### ACTION ITEM
Reproduce each line of the data exactly as it is.

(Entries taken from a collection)
□ □ □
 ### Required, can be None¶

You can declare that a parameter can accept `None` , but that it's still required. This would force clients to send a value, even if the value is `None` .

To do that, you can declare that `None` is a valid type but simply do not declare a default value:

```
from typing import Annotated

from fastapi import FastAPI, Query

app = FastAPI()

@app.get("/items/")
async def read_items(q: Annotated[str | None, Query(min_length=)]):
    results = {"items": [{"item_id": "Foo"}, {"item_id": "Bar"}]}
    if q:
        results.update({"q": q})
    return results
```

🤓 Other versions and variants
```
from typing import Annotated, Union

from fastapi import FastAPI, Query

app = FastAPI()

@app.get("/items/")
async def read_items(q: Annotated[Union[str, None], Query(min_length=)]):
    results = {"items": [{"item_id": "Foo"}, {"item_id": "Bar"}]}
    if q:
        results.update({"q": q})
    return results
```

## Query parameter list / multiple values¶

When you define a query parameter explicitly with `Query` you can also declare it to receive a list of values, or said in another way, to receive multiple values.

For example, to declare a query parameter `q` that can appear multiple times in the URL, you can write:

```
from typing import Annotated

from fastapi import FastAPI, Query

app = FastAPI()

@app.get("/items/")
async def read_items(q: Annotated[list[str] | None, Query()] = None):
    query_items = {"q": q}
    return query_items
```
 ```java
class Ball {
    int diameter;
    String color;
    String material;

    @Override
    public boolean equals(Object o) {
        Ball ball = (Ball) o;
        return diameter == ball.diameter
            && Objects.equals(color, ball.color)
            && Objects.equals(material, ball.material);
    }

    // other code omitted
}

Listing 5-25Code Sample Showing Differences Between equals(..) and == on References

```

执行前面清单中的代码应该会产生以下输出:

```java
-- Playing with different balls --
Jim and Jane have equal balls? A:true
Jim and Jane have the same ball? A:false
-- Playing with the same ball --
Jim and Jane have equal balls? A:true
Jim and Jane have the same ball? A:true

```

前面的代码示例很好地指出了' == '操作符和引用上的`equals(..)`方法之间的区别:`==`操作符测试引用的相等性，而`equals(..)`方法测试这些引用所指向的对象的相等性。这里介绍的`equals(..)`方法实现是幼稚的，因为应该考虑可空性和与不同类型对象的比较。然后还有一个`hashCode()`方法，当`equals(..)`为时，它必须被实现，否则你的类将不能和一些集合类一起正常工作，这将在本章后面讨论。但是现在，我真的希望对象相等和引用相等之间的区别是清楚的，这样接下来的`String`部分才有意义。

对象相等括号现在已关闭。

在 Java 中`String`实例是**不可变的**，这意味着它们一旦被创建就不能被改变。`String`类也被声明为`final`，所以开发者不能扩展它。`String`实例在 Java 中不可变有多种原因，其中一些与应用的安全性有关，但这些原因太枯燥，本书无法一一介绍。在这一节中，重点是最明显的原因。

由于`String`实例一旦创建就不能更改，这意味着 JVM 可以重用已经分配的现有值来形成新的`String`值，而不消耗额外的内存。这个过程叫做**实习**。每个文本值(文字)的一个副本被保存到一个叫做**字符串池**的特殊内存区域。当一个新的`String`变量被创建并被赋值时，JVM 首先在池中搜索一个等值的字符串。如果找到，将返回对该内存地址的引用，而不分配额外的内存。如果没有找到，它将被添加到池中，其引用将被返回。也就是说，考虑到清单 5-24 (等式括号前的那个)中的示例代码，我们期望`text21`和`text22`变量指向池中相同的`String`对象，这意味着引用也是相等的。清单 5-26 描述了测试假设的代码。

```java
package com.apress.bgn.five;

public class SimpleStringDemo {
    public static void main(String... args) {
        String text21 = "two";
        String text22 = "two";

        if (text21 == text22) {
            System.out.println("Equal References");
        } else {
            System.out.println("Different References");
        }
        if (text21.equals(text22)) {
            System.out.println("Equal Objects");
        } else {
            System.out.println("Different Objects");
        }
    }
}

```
□ □ □
### WRITTEN RESPONSE
 ### Required, can be None¶

You can declare that a parameter can accept `None` , but that it's still required. This would force clients to send a value, even if the value is `None` .

To do that, you can declare that `None` is a valid type but simply do not declare a default value:

```
from typing import Annotated

from fastapi import FastAPI, Query

app = FastAPI()

@app.get("/items/")
async def read_items(q: Annotated[str | None, Query(min_length=)]):
    results = {"items": [{"item_id": "Foo"}, {"item_id": "Bar"}]}
    if q:
        results.update({"q": q})
    return results
```

🤓 Other versions and variants
```
from typing import Annotated, Union

from fastapi import FastAPI, Query

app = FastAPI()

@app.get("/items/")
async def read_items(q: Annotated[Union[str, None], Query(min_length=)]):
    results = {"items": [{"item_id": "Foo"}, {"item_id": "Bar"}]}
    if q:
        results.update({"q": q})
    return results
```

## Query parameter list / multiple values¶

When you define a query parameter explicitly with `Query` you can also declare it to receive a list of values, or said in another way, to receive multiple values.

For example, to declare a query parameter `q` that can appear multiple times in the URL, you can write:

```
from typing import Annotated

from fastapi import FastAPI, Query

app = FastAPI()

@app.get("/items/")
async def read_items(q: Annotated[list[str] | None, Query()] = None):
    query_items = {"q": q}
    return query_items
```
 ```java
class Ball {
    int diameter;
    String color;
    String material;

    @Override
    public boolean equals(Object o) {
        Ball ball = (Ball) o;
        return diameter == ball.diameter
            && Objects.equals(color, ball.color)
            && Objects.equals(material, ball.material);
    }

    // other code omitted
}

Listing 5-25Code Sample Showing Differences Between equals(..) and == on References

```

执行前面清单中的代码应该会产生以下输出:

```java
-- Playing with different balls --
Jim and Jane have equal balls? A:true
Jim and Jane have the same ball? A:false
-- Playing with the same ball --
Jim and Jane have equal balls? A:true
Jim and Jane have the same ball? A:true

```

前面的代码示例很好地指出了' == '操作符和引用上的`equals(..)`方法之间的区别:`==`操作符测试引用的相等性，而`equals(..)`方法测试这些引用所指向的对象的相等性。这里介绍的`equals(..)`方法实现是幼稚的，因为应该考虑可空性和与不同类型对象的比较。然后还有一个`hashCode()`方法，当`equals(..)`为时，它必须被实现，否则你的类将不能和一些集合类一起正常工作，这将在本章后面讨论。但是现在，我真的希望对象相等和引用相等之间的区别是清楚的，这样接下来的`String`部分才有意义。

对象相等括号现在已关闭。

在 Java 中`String`实例是**不可变的**，这意味着它们一旦被创建就不能被改变。`String`类也被声明为`final`，所以开发者不能扩展它。`String`实例在 Java 中不可变有多种原因，其中一些与应用的安全性有关，但这些原因太枯燥，本书无法一一介绍。在这一节中，重点是最明显的原因。

由于`String`实例一旦创建就不能更改，这意味着 JVM 可以重用已经分配的现有值来形成新的`String`值，而不消耗额外的内存。这个过程叫做**实习**。每个文本值(文字)的一个副本被保存到一个叫做**字符串池**的特殊内存区域。当一个新的`String`变量被创建并被赋值时，JVM 首先在池中搜索一个等值的字符串。如果找到，将返回对该内存地址的引用，而不分配额外的内存。如果没有找到，它将被添加到池中，其引用将被返回。也就是说，考虑到清单 5-24 (等式括号前的那个)中的示例代码，我们期望`text21`和`text22`变量指向池中相同的`String`对象，这意味着引用也是相等的。清单 5-26 描述了测试假设的代码。

```java
package com.apress.bgn.five;

public class SimpleStringDemo {
    public static void main(String... args) {
        String text21 = "two";
        String text22 = "two";

        if (text21 == text22) {
            System.out.println("Equal References");
        } else {
            System.out.println("Different References");
        }
        if (text21.equals(text22)) {
            System.out.println("Equal Objects");
        } else {
            System.out.println("Different Objects");
        }
    }
}

```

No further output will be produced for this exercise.